We pray more intensely during these special days, precisely so as to gain the holy habit of “praying always.”

Detail from "The Ascension" (1801) by Benjamin West (WikiArt.org)

The three days prior to Ascension Thursday have been traditionally known as “Rogation Days” or the “Minor Litanies,” with the “Major Rogation” being observed on April 25. Their purpose was to beg God (rogare, to ask or beg) for His blessings on the harvest, thus prayers offered at the time of the sowing of the seed. The liturgical rites surrounding the days consisted of the Litany of the Saints and an outdoor procession encompassing the parish boundaries and blessing the fields therein. Actually, these days had their origin in the Robigalia of Pagan Rome as days of prayer (with processions) set aside to implore various gods for good weather and an abundant harvest. As the Church “baptized” these rituals, they also became days of penitence, the idea being that one needed to do penance in order to gain a favorable response to one’s prayers to the Almighty.

With the reform of the general calendar in 1969, these days were not eliminated so much as transferred to other realities. Thus episcopal conferences and diocesan bishops were encouraged to foster local observances connected to the same theme, namely, prayers for divine favor on the seed-planting and eventual harvest. This made sense since were a community located in a hemisphere where it was not seed-time, it would be better to transfer the ceremonies to the proper season for that locale. The feast of St. Isidore the Farmer is also an appropriate occasion. Several suitable Mass formularies can be found in the Roman Missal of 1970. In other words, the change was intended to make the ceremonies more meaningful and better celebrated; the reality, like so many other changes, had the exact opposite effect, so that the rogation days disappeared into oblivion for the most part.

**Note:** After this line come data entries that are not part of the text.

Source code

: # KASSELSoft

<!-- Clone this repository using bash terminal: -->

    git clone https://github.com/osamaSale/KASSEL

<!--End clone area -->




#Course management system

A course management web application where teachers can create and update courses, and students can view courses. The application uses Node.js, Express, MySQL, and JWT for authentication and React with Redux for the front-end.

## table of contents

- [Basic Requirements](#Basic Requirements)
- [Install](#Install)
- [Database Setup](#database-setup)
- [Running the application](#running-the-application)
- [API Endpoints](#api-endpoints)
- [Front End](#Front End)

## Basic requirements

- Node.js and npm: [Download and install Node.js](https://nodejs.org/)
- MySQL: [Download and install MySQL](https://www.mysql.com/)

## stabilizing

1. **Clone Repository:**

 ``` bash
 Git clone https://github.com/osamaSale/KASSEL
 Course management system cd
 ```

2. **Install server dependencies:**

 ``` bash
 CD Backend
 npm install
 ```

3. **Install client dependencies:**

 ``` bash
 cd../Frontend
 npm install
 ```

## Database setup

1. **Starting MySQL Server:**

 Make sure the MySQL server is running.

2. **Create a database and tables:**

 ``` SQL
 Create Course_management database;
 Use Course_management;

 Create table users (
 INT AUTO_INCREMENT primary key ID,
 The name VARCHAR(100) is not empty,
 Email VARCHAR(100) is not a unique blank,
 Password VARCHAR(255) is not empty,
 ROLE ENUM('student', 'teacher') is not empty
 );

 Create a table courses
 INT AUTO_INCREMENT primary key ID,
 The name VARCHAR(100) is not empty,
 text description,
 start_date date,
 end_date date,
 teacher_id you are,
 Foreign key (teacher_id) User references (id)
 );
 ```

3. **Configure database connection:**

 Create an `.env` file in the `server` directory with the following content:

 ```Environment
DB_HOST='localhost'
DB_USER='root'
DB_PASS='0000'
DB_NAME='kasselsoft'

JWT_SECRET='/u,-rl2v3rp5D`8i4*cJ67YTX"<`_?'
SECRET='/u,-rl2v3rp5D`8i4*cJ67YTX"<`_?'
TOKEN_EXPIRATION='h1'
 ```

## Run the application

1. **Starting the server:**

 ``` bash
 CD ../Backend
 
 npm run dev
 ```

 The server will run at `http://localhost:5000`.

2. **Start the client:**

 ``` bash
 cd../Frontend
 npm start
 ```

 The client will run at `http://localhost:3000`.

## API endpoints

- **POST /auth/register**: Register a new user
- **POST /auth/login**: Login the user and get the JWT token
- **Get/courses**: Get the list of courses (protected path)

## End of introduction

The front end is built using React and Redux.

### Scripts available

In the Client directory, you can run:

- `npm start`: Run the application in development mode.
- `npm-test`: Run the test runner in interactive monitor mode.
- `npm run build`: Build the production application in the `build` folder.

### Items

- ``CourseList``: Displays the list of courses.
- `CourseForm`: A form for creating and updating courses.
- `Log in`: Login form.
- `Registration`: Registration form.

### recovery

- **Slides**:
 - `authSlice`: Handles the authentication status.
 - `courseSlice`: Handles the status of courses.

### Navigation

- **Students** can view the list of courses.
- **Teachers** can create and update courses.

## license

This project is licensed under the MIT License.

This is most unfortunate for any number of reasons, however, the most important in my judgment is that it has brought about a loss of the Church’s connection to rural life – a loss for those who work our farms and a tragic loss for city-dwellers who fail to appreciate how dependent we are on the land for the basic necessities of life.

Today, leading up to Ascension Thursday, I would like to focus attention on the nature of intercessory prayer, prayer offered for our own particular intentions and prayer offered for the intentions of our loved ones or those most in need of our prayers.

Prayer is a sign of faith – an implicit and explicit acknowledgment that: a) Someone exists to hear our prayer, and, b) That Someone is more powerful than we and so can indeed do something for us. Our nation began with a Declaration of Independence from England; our life of faith grows through prayer – a declaration of dependence.

As you should know from your Catholic education, we can distinguish four “ends” or goals of prayer, best recalled through the acronym “ACTS”: adoration, contrition, thanksgiving, supplication. Notice, of course, that “supplication” or its synonym “petition” comes last. If we are honest, though, we must admit that most of our prayer is that of supplication, burning up the wires between ourselves and the Almighty with our wants.

That said, we are going to attend to that last form of prayer, all the while avoiding the spiritual pitfall of turning to God only in time of dire need. You know the type: No atheists in foxholes.

Therefore, first of all, I want to encourage you to be mature believers who understand what Our Lord means about the necessity of praying always (see Lk 18:1). Use that wonderful Catholic custom of the “Morning Offering” to consecrate your entire day to Almighty God and, in that way, be able to “pray always.”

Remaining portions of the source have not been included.